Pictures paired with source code
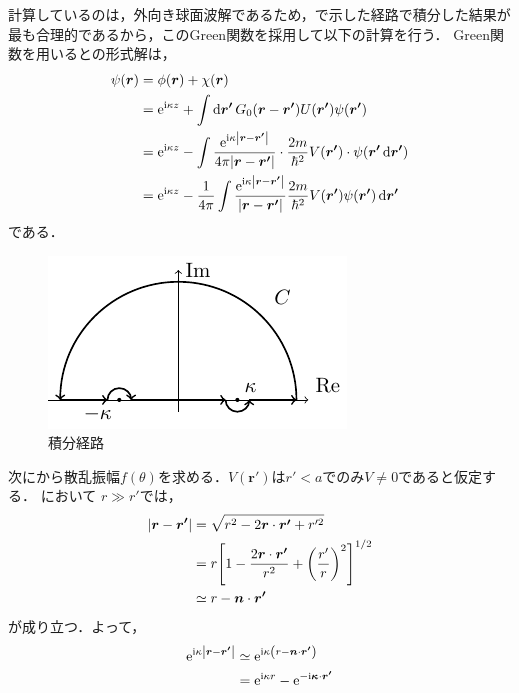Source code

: \documentclass{report}
\begin{document}
    計算しているのは，外向き球面波解であるため，で示した経路で積分した結果が最も合理的であるから，このGreen関数を採用して以下の計算を行う．
    Green関数を用いるとの形式解は，
    \begin{align}
      \psi(\bm{r}) &= \phi(\bm{r}) + \chi(\bm{r}) \\ 
      &= \mathrm{e}^{\mathrm{i}\kappa z} + \int\dd{\bm{r'}} G_0(\bm{r} - \bm{r'}) U(\bm{r'}) \psi(\bm{r'}) \\ 
      &= \mathrm{e}^{\mathrm{i}\kappa z} - \int \frac{\mathrm{e}^{\mathrm{i}\kappa \abs{\bm{r} - \bm{r'}}}}{4\pi \abs{\bm{r} - \bm{r'}}} \cdot \frac{2m}{\hbar^2} V(\bm{r'}) \cdot \psi(\bm{r'}\dd{\bm{r'}}) \\ 
      &= \mathrm{e}^{\mathrm{i}\kappa z} - \frac{1}{4\pi} \int \frac{\mathrm{e}^{\mathrm{i} \kappa \abs{\bm{r} - \bm{r'}}}}{\abs{\bm{r} - \bm{r'}}} \frac{2m}{\hbar^2}V(\bm{r'})\psi(\bm{r'}) \dd{\bm{r'}}\label{formal-soultion}
    \end{align}
    である．
    \begin{figure}[H]
      \centering
      \includegraphics[width = 0.5\columnwidth]{fig/integral-green-tex.pdf}
      \caption{積分経路}\label{Integral}
    \end{figure}
    \par
    次にから散乱振幅$f(\theta)$を求める．$V(\bm{r'})$は$r' < a$でのみ$V\neq 0$であると仮定する．
    において
    $r \gg r'$では，
    \begin{align}
      \abs{\bm{r} - \bm{r'}} &= \sqrt{r^2 - 2\bm{r} \cdot \bm{r'} + r'^2} \\
      &= r \qty[1 - \frac{2\bm{r}\cdot\bm{r'}}{r^2} + \qty(\frac{r'}{r})^2]^{1/2} \\
      &\simeq r - \bm{n}\cdot\bm{r'}\label{abs-r-r-prime-approx}
    \end{align}
    が成り立つ．よって，
    \begin{align}
      \mathrm{e}^{\mathrm{i} \kappa \abs{\bm{r} - \bm{r'}}} &\simeq \mathrm{e}^{\mathrm{i} \kappa \qty(r - \bm{n} \cdot \bm{r'})}\\
      &= \mathrm{e}^{\mathrm{i} \kappa r} - \mathrm{e}^{-\mathrm{i} \bm{\kappa} \cdot \bm{r'}}\label{exp-abs-r-r-prime-approx}
    \end{align}
\end{document}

◆ Task to carry out
Only the number is needed here: how many lines in the data contain "frac"?

◆ Solution to the problem
3